FOTO: Wilson Dias / Agência Brasil

ECONOMIA II: Bolsa sobe 7,1%, e dólar cai para R$ 4,64 em dia de recuperação

 

economia II 11 03 2020Depois de um dia de perdas históricas e pânico global, a Bolsa de Valores recuperou parte das perdas, e o dólar teve a maior queda diária em seis meses. O dólar comercial encerrou esta terça-feira (10/03) vendido a R$ 4,646, com recuo de R$ 0,08 (-1,69%). Em termos percentuais, foi a maior queda diária desde 4 de setembro do ano passado, quando a divisa tinha caído 1,79%.

 

BC - Pelo segundo dia seguido, o Banco Central (BC) vendeu dólares das reservas internacionais para acalmar o mercado. A autoridade monetária vendeu US$ 2 bilhões no mercado à vista. Para esta quarta-feira (11/03), o BC anunciou a venda de US$ 1 bilhão em contratos de swap cambial, que funcionam como venda de dólares no mercado futuro. O dólar acumula alta de 15,77% em 2020.

 

Ibovespa - Depois de ter recuado 12,17% na segunda-feira (09/03), o índice Ibovespa fechou o dia com alta de 7,14%, aos 92.214 pontos, maior alta para um único dia desde janeiro de 2009. As ações da Petrobras, que caíram quase 30% ontem, também se recuperaram. Os papéis ordinários (com voto em assembleia de acionistas) fecharam o dia com alta de 8,51%. Os papéis preferenciais (com preferência na distribuição de dividendos) valorizaram-se 9,41%.

 

Petróleo - As cotações do petróleo internacional também subiram. O barril do tipo Brent, que caiu cerca de 26% ontem, valorizaram-se 9,84% hoje, para US$ 37,84.

 

Mercados - Os mercados de todo o planeta, que nas últimas semanas têm atravessado momentos de instabilidade por causa dos receios de uma recessão global provocada pelo coronavírus, enfrentam a disputa de preços entre Arábia Saudita e Rússia em torno do petróleo. Membro da Organização dos Países Exportadores de Petróleo (Opep), a Arábia Saudita aumentou a produção de petróleo depois que o governo de Vladimir Putin decidiu não aderir a um acordo para reduzir a extração em todo o mundo.

 

Brasil - Para o Brasil, a queda no barril de petróleo afeta as ações da Petrobras, a maior empresa brasileira capitalizada na bolsa.

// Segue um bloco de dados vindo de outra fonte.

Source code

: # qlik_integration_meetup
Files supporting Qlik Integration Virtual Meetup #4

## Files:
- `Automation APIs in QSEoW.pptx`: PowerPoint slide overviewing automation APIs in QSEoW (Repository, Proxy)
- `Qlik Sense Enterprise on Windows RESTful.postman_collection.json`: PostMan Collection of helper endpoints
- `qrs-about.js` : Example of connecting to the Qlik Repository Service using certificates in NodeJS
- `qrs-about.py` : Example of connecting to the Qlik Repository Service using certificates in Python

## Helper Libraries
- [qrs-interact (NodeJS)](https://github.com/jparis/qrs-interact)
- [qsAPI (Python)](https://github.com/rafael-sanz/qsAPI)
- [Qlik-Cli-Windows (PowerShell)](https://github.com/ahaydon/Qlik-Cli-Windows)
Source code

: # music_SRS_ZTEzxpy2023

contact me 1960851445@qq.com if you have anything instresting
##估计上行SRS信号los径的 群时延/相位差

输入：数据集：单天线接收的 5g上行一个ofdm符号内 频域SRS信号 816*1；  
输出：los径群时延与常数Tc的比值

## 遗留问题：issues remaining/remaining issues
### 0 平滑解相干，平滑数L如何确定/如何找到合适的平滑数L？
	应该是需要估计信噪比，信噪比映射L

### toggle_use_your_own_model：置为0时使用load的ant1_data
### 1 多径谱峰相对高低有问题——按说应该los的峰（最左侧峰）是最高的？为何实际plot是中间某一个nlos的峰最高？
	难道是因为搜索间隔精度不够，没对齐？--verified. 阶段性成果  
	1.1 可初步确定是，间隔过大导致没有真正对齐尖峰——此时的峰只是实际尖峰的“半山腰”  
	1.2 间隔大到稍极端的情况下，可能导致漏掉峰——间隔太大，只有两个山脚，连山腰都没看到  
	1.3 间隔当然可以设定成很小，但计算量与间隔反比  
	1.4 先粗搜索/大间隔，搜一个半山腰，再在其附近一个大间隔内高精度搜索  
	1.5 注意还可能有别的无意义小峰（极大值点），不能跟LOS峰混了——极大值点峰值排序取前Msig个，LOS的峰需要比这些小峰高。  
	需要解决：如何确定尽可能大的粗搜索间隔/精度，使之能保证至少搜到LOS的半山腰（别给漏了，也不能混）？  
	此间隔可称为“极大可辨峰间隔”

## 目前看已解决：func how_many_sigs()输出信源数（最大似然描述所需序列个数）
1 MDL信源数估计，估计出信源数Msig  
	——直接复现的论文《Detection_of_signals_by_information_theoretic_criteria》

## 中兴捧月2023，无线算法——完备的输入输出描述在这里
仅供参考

Segundo a própria Petrobras, a extração do petróleo na camada pré-sal só é viável quando a cotação do barril está acima de US$ 45.

 

Consequências - A queda nas cotações do barril de petróleo traz outras consequências para a economia brasileira. Caso os preços baixos se mantenham, a Petrobras repassará a queda do preço internacional para a gasolina e o diesel. Se, por um lado, a queda beneficia os consumidores; por outro, prejudica o setor de etanol, que perde competitividade.

 

Royalties - Os preços mais baixos diminuem a arrecadação de royalties do petróleo e a arrecadação de Imposto sobre a Circulação de Mercadorias e Serviços (ICMS), o principal tributo estadual, em um momento em que diversos estados enfrentam dificuldades financeiras. (Agência Brasil)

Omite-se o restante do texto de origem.